Dim-sum style"Turnip" Cakes

The turnip is in quotes because this has no turnip. “Daikon Cake”
would be a better name for the original recipe. I, however, also did
not have daikon, so I used parsnips, radish and carrots to make a nice
imitation of one of my favorite dim sum dishes. I started from this recipe, but diverged pretty quickly. (I know, you’re shocked)

The Substitition List

No daikon -> radish, carrot and parsnip No rice flour -> potato flour and pastry flour

The Recipe

  • ~ 3 cups finely chopped carrot, parsnip and radish (I let the food processor run for a while)
  • 1.5 c water
  •  2c potato flour 
  • 1/2c pastry flour (I started with just the potato flour, but it looked too soupy)
  •  1 tsp salt

The Process

I let this sit overnight, which is totally optional—I think it neither hurt nor helped, but I didn’t have time to steam it for an hour before leaving for choir Tuesday night, and did not have the inclination to do so after I got home. The steaming was a bit of an adventure. I needed to find something in which I could fit my 10″ round cake pan, which would not run out of water in an hour and which I could prop said cake pan over the water level. I tried our pasta pot with a metal bowl, but steam got trapped under the bowl and bounced it around. Then I tried our metal colander in the pasta pot, but the colander is just a little too tall for that—the lid wasn’t on, so no steamer there. The winner was the colander in our *huge* soup pot, which was a little awkward to get the cake pan into and out of (I ended up with veggie goop on one of the hot pads) but totally worked.

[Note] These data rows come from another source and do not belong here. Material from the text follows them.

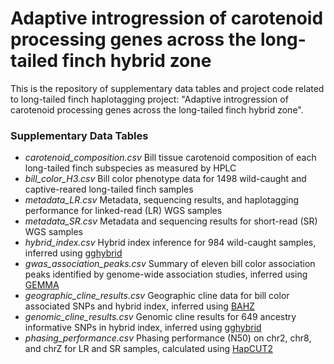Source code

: # Adaptive introgression of carotenoid processing genes across the long-tailed finch hybrid zone

This is the repository of supplementary data tables and project code related to long-tailed finch haplotagging project: "Adaptive introgression of carotenoid processing genes across the long-tailed finch hybrid zone".

### Supplementary Data Tables

- *carotenoid_composition.csv* Bill tissue carotenoid composition of each long-tailed finch subspecies as measured by HPLC
- *bill_color_H3.csv* Bill color phenotype data for 1498 wild-caught and captive-reared long-tailed finch samples
- *metadata_LR.csv* Metadata, sequencing results, and haplotagging performance for linked-read (LR) WGS samples
- *metadata_SR.csv* Metadata and sequencing results for short-read (SR) WGS samples
- *hybrid_index.csv* Hybrid index inference for 984 wild-caught samples, inferred using [gghybrid](https://github.com/ribailey/gghybrid)
- *gwas_association_peaks.csv* Summary of eleven bill color association peaks identified by genome-wide association studies, inferred using [GEMMA](https://github.com/genetics-statistics/GEMMA)
- *geographic_cline_results.csv* Geographic cline data for bill color associated SNPs and hybrid index, inferred using [BAHZ](https://github.com/tjthurman/BAHZ)
- *genomic_cline_results.csv* Genomic cline results for 649 ancestry informative SNPs in hybrid index, inferred using [gghybrid](https://github.com/ribailey/gghybrid)
- *phasing_performance.csv* Phasing performance (N50) on chr2, chr8, and chrZ for LR and SR samples, calculated using [HapCUT2](https://github.com/vibansal/HapCUT2)
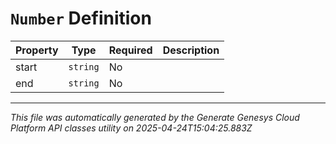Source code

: # `Number` Definition

| Property | Type | Required | Description |
|----------|------|----------|-------------|
| start | `string` | No |  |
| end | `string` | No |  |

---

*This file was automatically generated by the Generate Genesys Cloud Platform API classes utility on 2025-04-24T15:04:25.883Z*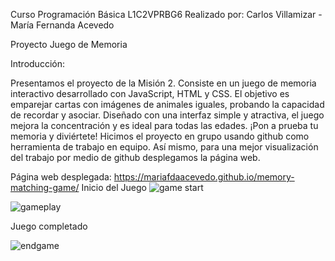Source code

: Curso Programación Básica L1C2VPRBG6
Realizado por: Carlos Villamizar - María Fernanda Acevedo

Proyecto Juego de Memoria

Introducción: 

Presentamos el proyecto de la Misión 2. Consiste en un juego de memoria interactivo desarrollado con JavaScript, HTML y CSS. El objetivo es emparejar cartas con imágenes de animales iguales, probando la capacidad de recordar y asociar. Diseñado con una interfaz simple y atractiva, el juego mejora la concentración y es ideal para todas las edades. ¡Pon a prueba tu memoria y diviértete!
Hicimos el proyecto en grupo usando github como herramienta de trabajo en equipo. Así mismo, para una mejor visualización del trabajo por medio de github desplegamos la página web.

Página web desplegada: https://mariafdaacevedo.github.io/memory-matching-game/ 
Inicio del Juego 
![game start](https://github.com/user-attachments/assets/4df17a31-0347-41a8-823f-a8dac2b21188)

![gameplay](https://github.com/user-attachments/assets/ae22d146-f7d1-470f-96a0-423424ed5144)

Juego completado

![endgame](https://github.com/user-attachments/assets/672c0faa-feae-4ac1-af33-52a9552bfd9c)
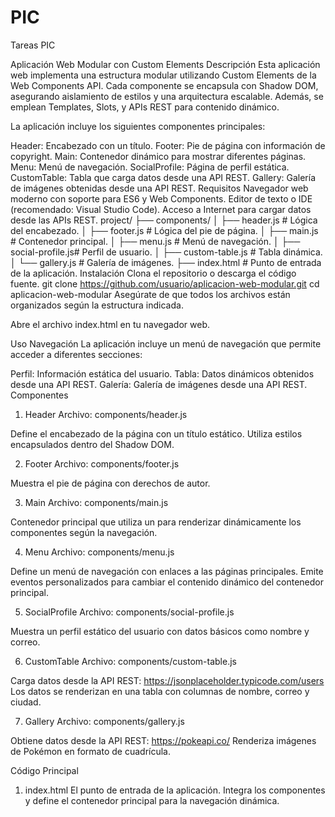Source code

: # PIC
Tareas PIC

Aplicación Web Modular con Custom Elements
Descripción
Esta aplicación web implementa una estructura modular utilizando Custom Elements de la Web Components API. Cada componente se encapsula con Shadow DOM, asegurando aislamiento de estilos y una arquitectura escalable. Además, se emplean Templates, Slots, y APIs REST para contenido dinámico.

La aplicación incluye los siguientes componentes principales:

Header: Encabezado con un título.
Footer: Pie de página con información de copyright.
Main: Contenedor dinámico para mostrar diferentes páginas.
Menu: Menú de navegación.
SocialProfile: Página de perfil estática.
CustomTable: Tabla que carga datos desde una API REST.
Gallery: Galería de imágenes obtenidas desde una API REST.
Requisitos
Navegador web moderno con soporte para ES6 y Web Components.
Editor de texto o IDE (recomendado: Visual Studio Code).
Acceso a Internet para cargar datos desde las APIs REST.
project/
├── components/
│   ├── header.js        # Lógica del encabezado.
│   ├── footer.js        # Lógica del pie de página.
│   ├── main.js          # Contenedor principal.
│   ├── menu.js          # Menú de navegación.
│   ├── social-profile.js# Perfil de usuario.
│   ├── custom-table.js  # Tabla dinámica.
│   └── gallery.js       # Galería de imágenes.
├── index.html           # Punto de entrada de la aplicación.
Instalación
Clona el repositorio o descarga el código fuente.
git clone https://github.com/usuario/aplicacion-web-modular.git
cd aplicacion-web-modular
Asegúrate de que todos los archivos están organizados según la estructura indicada.

Abre el archivo index.html en tu navegador web.

Uso
Navegación
La aplicación incluye un menú de navegación que permite acceder a diferentes secciones:

Perfil: Información estática del usuario.
Tabla: Datos dinámicos obtenidos desde una API REST.
Galería: Galería de imágenes desde una API REST.
Componentes
1. Header
Archivo: components/header.js

Define el encabezado de la página con un título estático. Utiliza estilos encapsulados dentro del Shadow DOM.

2. Footer
Archivo: components/footer.js

Muestra el pie de página con derechos de autor.

3. Main
Archivo: components/main.js

Contenedor principal que utiliza un <slot> para renderizar dinámicamente los componentes según la navegación.

4. Menu
Archivo: components/menu.js

Define un menú de navegación con enlaces a las páginas principales. Emite eventos personalizados para cambiar el contenido dinámico del contenedor principal.

5. SocialProfile
Archivo: components/social-profile.js

Muestra un perfil estático del usuario con datos básicos como nombre y correo.

6. CustomTable
Archivo: components/custom-table.js

Carga datos desde la API REST:
https://jsonplaceholder.typicode.com/users
Los datos se renderizan en una tabla con columnas de nombre, correo y ciudad.

7. Gallery
Archivo: components/gallery.js

Obtiene datos desde la API REST:
https://pokeapi.co/
Renderiza imágenes de Pokémon en formato de cuadrícula.

Código Principal
1. index.html
El punto de entrada de la aplicación. Integra los componentes y define el contenedor principal para la navegación dinámica.
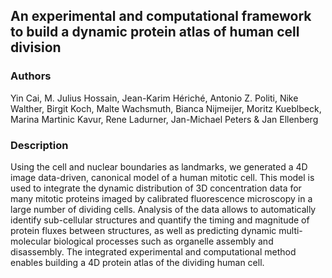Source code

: ## An experimental and computational framework to build a dynamic protein atlas of human cell division

### Authors

Yin Cai, M. Julius Hossain, Jean-Karim Hériché, Antonio Z. Politi, Nike Walther, Birgit Koch, Malte Wachsmuth, Bianca Nijmeijer, Moritz Kueblbeck, Marina Martinic Kavur, Rene Ladurner, Jan-Michael Peters & Jan Ellenberg

### Description

Using the cell and nuclear boundaries as landmarks, we generated a 4D image data-driven, canonical model of a human mitotic cell. This model is used to integrate the dynamic distribution of 3D concentration data for many mitotic proteins imaged by calibrated fluorescence microscopy in a large number of dividing cells. Analysis of the data allows to automatically identify sub-cellular structures and quantify the timing and magnitude of protein fluxes between structures, as well as predicting dynamic multi-molecular biological processes such as organelle assembly and disassembly. The integrated experimental and computational method enables building a 4D protein atlas of the dividing human cell.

Fits in the Big Pot!Steaming the "turnip" cake

1 hour of steaming later, I had the firm to the touch texture that the
recipe suggested. (I was really not sure this would work, since I was
barely following the recipe at this point.) I let it cool on a wire
rack for another hour, then ran a knife around the edge and turned it
over onto a cutting board. Nothing happened, so I took a gigantic ice
cube and iced the bottom of the cake pan a bit, then thumped it hard.
That popped a nice jelly-looking orange thing out of the pan!

Steamed and coolingDecanted from the cake pan

It was pretty tasty even without frying (which is apparently a totally
valid way to eat it) but I wanted the authentic well, I wanted
a tasty fried thing. So I put a little peanut oil in a pan and fried
slices for about 2 minutes on a side. They stuck to the pan a bit, but
came out quite good! I ate some with Sriracha, but it would also have
been good with watered-down soy sauce with spices, or with plum sauce
or something.

Fried with Sriracha

 

Brian fried some this morning in more oil, and they came out like the
most delicious hash brown sticks ever.